1 Antwort auf „Mehr Zeit für Kinder“


  1. 1 Snoopy 13. Februar 2014 um 14:00 Uhr

    Ich wage jetzt einfach mal die These dass das was wir medial wahrnehmen nicht deckungsgleich mit der Auffassung der meisten Menschen ist. „ADAC“ ist gewissermaßen überall – und wir lassen unsere eigene Wahrnehmung alleine von dem Glauben beeinflussen daß die Anderen angeblich irgendwas denken.

    Natürlich muß man sich in diesem Kontext auch bewußt bleiben daß die Art der Fragestellung auch entscheidend für die zu erwartende Antwort ist. Wer mit „Recht auf Sex mit Kindern“ mit der Türe durchs Haus poltert kann natürlich nicht damit Rechnen Gehör zu finden. Die Vorstellung für Eltern daß ihr Sohn „Sexspielzeug“ für einen Mann ist – ist sicher nicht weniger unerträglich wie der Gedanke daß die Tochter als „Flittchen“ unter den Jungen der Gegend durchgereicht wird.

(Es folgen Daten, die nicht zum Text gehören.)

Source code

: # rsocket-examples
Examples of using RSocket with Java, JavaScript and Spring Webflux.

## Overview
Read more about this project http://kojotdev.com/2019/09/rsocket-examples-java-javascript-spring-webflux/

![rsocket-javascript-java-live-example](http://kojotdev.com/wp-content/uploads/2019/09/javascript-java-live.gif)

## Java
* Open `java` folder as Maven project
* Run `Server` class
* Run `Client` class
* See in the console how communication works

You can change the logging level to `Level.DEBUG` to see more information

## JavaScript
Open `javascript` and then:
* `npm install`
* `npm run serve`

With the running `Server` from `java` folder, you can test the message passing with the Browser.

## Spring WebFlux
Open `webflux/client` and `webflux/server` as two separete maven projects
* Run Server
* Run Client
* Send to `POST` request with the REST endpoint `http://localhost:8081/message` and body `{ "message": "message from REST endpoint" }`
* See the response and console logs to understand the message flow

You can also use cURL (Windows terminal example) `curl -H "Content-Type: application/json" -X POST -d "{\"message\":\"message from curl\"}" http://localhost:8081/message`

    An diesem Punkt lohnt der Blick in die Sittengeschichte. Natürlich gab es schon immer Männer die Sex mit Jungen haben. Aber diese Beziehungen firmierten nicht unter „Sex“ sondern rangierten unter Vorstellungen wie „Väterlicher Freund“ oder „Mäzen“. Als Solche waren sie sogar gesellschaftlich anerkannt – zumindest so lange der sexuelle Aspekt nicht zu offensichtlich zu Tage trat. Letzteres wird besonders deutlich an dem Umstand daß entsprechende Sittlichkeitsvergehen in den Akten nur in Zusammenhängen auftreten in welchem „rangniedrigere Personen“ sich an „ranghöhreren Kindern“ vergingen. Da der bloße Rang einer Person nicht für eine Strafbarkeit entscheidend war ist davon auszugehen daß letztendlich immer die Opportunität einer solchen Beziehung entscheidend dafür war ob Jemand an ihr Anstoß nehmen wollte.

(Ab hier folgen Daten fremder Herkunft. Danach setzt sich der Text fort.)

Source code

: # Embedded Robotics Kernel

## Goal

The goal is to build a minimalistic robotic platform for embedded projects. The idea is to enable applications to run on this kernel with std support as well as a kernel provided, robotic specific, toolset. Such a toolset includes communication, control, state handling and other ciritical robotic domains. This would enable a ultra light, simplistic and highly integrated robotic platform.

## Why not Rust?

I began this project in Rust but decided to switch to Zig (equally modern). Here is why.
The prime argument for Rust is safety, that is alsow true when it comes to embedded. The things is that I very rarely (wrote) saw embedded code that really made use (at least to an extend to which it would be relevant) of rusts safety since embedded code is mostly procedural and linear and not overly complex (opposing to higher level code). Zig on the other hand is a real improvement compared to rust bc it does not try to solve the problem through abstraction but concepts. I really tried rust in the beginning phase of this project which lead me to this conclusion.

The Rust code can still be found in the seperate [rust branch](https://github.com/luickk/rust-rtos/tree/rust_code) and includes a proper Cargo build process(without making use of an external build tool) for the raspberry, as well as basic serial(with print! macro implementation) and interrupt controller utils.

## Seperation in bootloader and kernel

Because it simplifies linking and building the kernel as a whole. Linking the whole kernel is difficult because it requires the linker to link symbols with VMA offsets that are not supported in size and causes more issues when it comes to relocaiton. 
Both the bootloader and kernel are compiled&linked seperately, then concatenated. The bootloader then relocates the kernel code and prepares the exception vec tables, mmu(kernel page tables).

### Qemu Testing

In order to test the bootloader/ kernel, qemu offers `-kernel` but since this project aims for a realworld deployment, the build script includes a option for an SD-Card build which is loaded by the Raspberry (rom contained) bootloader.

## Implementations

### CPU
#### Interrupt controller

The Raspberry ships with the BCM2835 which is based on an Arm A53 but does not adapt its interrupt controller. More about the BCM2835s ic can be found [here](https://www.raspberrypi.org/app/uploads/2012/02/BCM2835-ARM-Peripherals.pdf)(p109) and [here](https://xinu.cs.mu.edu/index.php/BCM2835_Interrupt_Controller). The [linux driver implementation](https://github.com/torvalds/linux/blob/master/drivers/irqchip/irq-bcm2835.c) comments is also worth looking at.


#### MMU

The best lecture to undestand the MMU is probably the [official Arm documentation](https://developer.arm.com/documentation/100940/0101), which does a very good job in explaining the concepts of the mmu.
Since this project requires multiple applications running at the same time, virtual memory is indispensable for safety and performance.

    Mit diesem Gesichtspunkt nähern wir uns übrigens der Frage wie Pädophilie in einer libertären Gesellschaft begegnet würde. Es wäre im Wesentlichen eine Frage der Opportunität. Wenn der eigene Sohn im Rahmen einer ohnedies zeitlich begrenzten Beziehung zu einem erwachsenen Mann hierdurch entsprechende geldwerte Vorteile realisieren kann – wird die Beziehung positiv gewertet. Natürlich auch das nur unter dem Vorbehalt daß die „Wahrung des Gesichts“ gewährleistet ist. Wobei man letzteres ja wiederum libertär auch als „Guten Ruf“ bezeichnen könnte. Ein Junge der seine Karriere durch’s Bett macht ist natürlich ebenso diskreditiert wie eine Frau die ihre Stellung nur bekommt weil sie mit ihren sexuellen Reizen nicht geizt.

    Zusammenfassend kann man hier wohl sagen daß die gegenwärtige Situation der „Pädos“ ironischer Weise die „sexuell befreienden 68-iger“ zu verantworten haben. Denn sie rückten mit der Fokussierung auf das Sexuelle ausgerechnet den Aspekt einer Junge-Mann-Beziehung in den Vordergrund der den Jungen auf ein reines Objekt im Sinne eines „Sexspielzeugs“ reduzierte.

    Gerade wenn ich in diesem zusammenhang an die von „Kinderschützern“ behaupteten Dunkelziffern denke stellt sich mir die Frage warum eigentlich so wenige „Missbrauchs“Fälle öffentlich werden. Handelt es sich hier vielleicht im Wesentliches um ein Problem von Pädophilen die gewissermaßen nur nicht den richtigen Umgang mit ihren jungen Freunden finden?